Marco Scotini in collaboration with Krzysztof Kosciuczuk 

5 June – 5 December 2021 

Laura Grisi and her work West Window, 1966, during the show Italy New Tendencies, Galeria Bonino, 1966 Courtesy Estate Laura Grisi and P420, Bologna
Laura Grisi and her work 'West Window', 1966, during the show 'Italy. New Tendencies', Galeria Bonino, 1966 Courtesy Estate Laura Grisi and P420, Bologna

The exhibition The Measuring of Time, conceived for Muzeum Susch, is the first, wide-reaching retrospective dedicated to the artist who died in 2017. The title of the show derives from a 16 mm film depicting the solitary artist on a sandy beach, amidst who is making a Sisyphean action that apparently has no end, beyond time. Over and above the display of important works from the 1960s through the 1980s and the presentation of documents that are fundamental to the artist’s research and travels, the exhibition will be the occasion for a reconstruction of several environments dedicated to natural phenomena (such as fog, rain, wind, etc.) that have not been on view since the turn of the 1960s and 1970s when they were presented by Laura Grisi.

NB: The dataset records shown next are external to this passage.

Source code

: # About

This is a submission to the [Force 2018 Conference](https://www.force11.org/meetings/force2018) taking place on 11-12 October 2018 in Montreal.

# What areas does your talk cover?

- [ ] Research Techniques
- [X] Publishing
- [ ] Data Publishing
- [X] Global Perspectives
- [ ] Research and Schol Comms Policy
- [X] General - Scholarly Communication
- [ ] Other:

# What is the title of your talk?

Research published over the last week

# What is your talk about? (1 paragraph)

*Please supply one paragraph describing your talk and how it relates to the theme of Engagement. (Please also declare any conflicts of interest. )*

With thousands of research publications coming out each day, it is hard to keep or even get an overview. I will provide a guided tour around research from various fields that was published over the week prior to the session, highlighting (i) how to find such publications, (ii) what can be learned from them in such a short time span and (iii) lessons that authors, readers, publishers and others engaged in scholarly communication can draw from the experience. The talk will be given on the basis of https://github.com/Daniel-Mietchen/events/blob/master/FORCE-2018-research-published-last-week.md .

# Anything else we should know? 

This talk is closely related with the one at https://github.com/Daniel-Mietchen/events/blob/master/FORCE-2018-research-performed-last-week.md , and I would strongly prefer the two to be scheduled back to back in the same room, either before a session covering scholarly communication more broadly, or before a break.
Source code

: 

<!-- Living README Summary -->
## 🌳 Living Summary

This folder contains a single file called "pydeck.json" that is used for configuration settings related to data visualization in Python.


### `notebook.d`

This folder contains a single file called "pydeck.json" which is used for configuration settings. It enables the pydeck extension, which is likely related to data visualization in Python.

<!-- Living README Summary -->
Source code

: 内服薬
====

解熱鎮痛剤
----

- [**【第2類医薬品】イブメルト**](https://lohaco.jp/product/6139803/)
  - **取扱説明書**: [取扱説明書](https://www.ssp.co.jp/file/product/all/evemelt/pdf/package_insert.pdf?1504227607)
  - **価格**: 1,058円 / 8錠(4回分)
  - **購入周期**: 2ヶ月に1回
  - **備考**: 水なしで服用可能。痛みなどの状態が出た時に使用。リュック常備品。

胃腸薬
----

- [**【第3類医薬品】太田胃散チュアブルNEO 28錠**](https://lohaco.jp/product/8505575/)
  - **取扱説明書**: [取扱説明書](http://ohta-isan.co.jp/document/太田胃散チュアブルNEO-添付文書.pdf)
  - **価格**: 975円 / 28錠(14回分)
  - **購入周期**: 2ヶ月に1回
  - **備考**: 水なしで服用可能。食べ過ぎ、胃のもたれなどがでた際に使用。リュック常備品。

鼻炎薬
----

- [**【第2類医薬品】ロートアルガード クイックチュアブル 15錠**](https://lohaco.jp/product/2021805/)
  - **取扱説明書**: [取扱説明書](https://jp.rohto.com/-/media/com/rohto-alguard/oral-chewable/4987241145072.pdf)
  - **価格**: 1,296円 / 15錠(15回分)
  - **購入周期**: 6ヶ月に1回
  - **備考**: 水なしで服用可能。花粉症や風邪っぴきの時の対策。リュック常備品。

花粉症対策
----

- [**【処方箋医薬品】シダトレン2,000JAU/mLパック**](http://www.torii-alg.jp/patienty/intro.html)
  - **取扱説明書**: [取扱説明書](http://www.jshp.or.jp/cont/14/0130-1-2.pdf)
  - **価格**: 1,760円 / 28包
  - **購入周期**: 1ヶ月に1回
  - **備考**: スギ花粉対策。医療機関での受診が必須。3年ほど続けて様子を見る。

'Subway', 1967, neon, plexiglas, aluminium, sliding panel. Photo credit: Carlo Favero.
'Subway', 1967, neon, plexiglas, aluminium, sliding panel. Photo credit: Carlo Favero.

Occupying a distinct position that is difficult to pinpoint within any single artistic trend of the 1960s-70s, Laura Grisi’s oeuvre now appears as one of the most original and personal cases of conceptual art and diagrammatic thought (both sensory and mental), in which reasoning is shown through icons and by means of visual representations.

In her diverse practice which could be subsumed as revolving around the topic of the ‘journey’ (be that with respect to remote locations she visited or the multiplicity of mediums used), Laura Grisi embodies the sort of stateless and nomadic female subject who defies the politics of identity, the notion of unambiguous representation as well as the unidirectionality of passing time.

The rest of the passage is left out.